Example: The contractor advertised a "Pool", you bought the property before ALL the properties were sold. During this time there was NO pool. However, when the last 5 properties are left to sell, the developer may start work on the pool. The developer most likely is going to use the dues money collected to build the pool. Your dues money was used to provide the amenity. Once the last of the property is sold, the developer MUST have this amenity completed. It will then turn over to the HOA the maintainence costs and responsibilities when the developer gets out. It's not much unlike when you bought your own home and gave the contractor or previous owner a "Punch list". They must complete it before the home can transfer ownership.
Believe me, Developers want to get in and get out of properties involving forming a HOA ASAP. Their money is made from the initial investment of the property purchasers. It doesn't come from running a HOA. That's because non-profit corporations MUST spend out as much as they receive in on maintaining the property plus a reserve fund. Where's the money made in that? It's all in taxes. Something a developer wants to avoid.
When the time comes, your developers will pick up and leave. Make sure the owners provide a relevant "punch list" before they go and request if they can change the by-laws/CC&R's to delete references to them when they get out would be a head ache saver! Two things I wish our HOA had done before our developer left.

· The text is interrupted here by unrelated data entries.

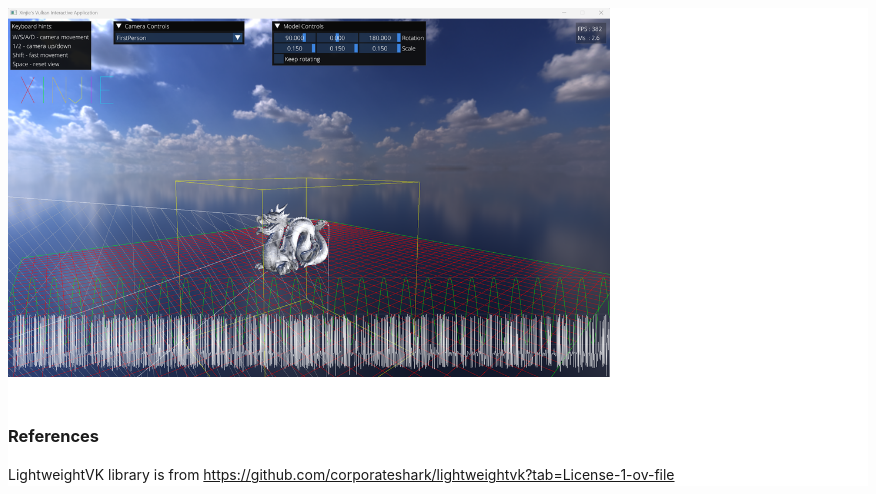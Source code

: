   <img src="./pictures/dragon2.png" alt="alt text" width="70%" height="70%"/> 
   </br>
    </br>
    
### References
LightweightVK library is from https://github.com/corporateshark/lightweightvk?tab=License-1-ov-file </br>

Recovering Ex-President of a HOA
RogerB (Colorado)
Posts: 5,067
Posted:
David, I suggest the main issue to determine is whether or not the HOA Board had insurance required by the Declaration. If so does it cover any of the mechanics lien?

Every HOA should consider having contracts which protect against a mechanics lien. Also, have a stamped statement on the back of each payment check with wording (agreement) protecting against a mechanics lien upon cashing the check.
DonnaA1 (New York)
Posts: 2
Posted:
Thanks to all for your sharing your insights. We are really starting to pull our hair out over here after almost three years of nonsense with both the Village and the builder stemming from a mistake (?) the builder made in our original offering plans (he included the wrong set of restrictive covenants). Now, relinquishing some control to the homeowners, he's back at it again. There is also a question as to whether he's been manipulating funds to serve his financial interests and not those of the community. I would have thought there was a law that protects against this kind of behavior.
DavidW5 (North Carolina)
Posts: 565
Posted:
Posted By LanceT on 02/03/2007 9:37 AM

The lien here is a "mechanical lien". That means the subcontractor was paid by the developer and the subcontractor did NOT honor/finish the contractual duties. Hence, the developer placed a "mechanical lien" the contractor has to pay in some cases to keep their license or other serious consequences.
The money you are paying the developer is just like the money you will be using when it's turned over to the homeowner's. (HOA). It's just that the developer is acting much like a Management company and applying the money to finish up and provide the amenities promised when the property was purchased.
left.


Lance,

I think you misunderstood the situation. The Clubhouse was completed. The "prime" contractor hired by the developer to oversee the construction did not pay his subcontractors for some of the work they completed. Those subcontractors filed the liens. The prime contractor declared bankruptcy and went out of business. My question is, is the HOA legally obliged to pay for the ongoing maintenance and repair of the Clubhouse facilities when the HOA does not hold title to the Clubhouse and the county has not release the performance bonds it holds?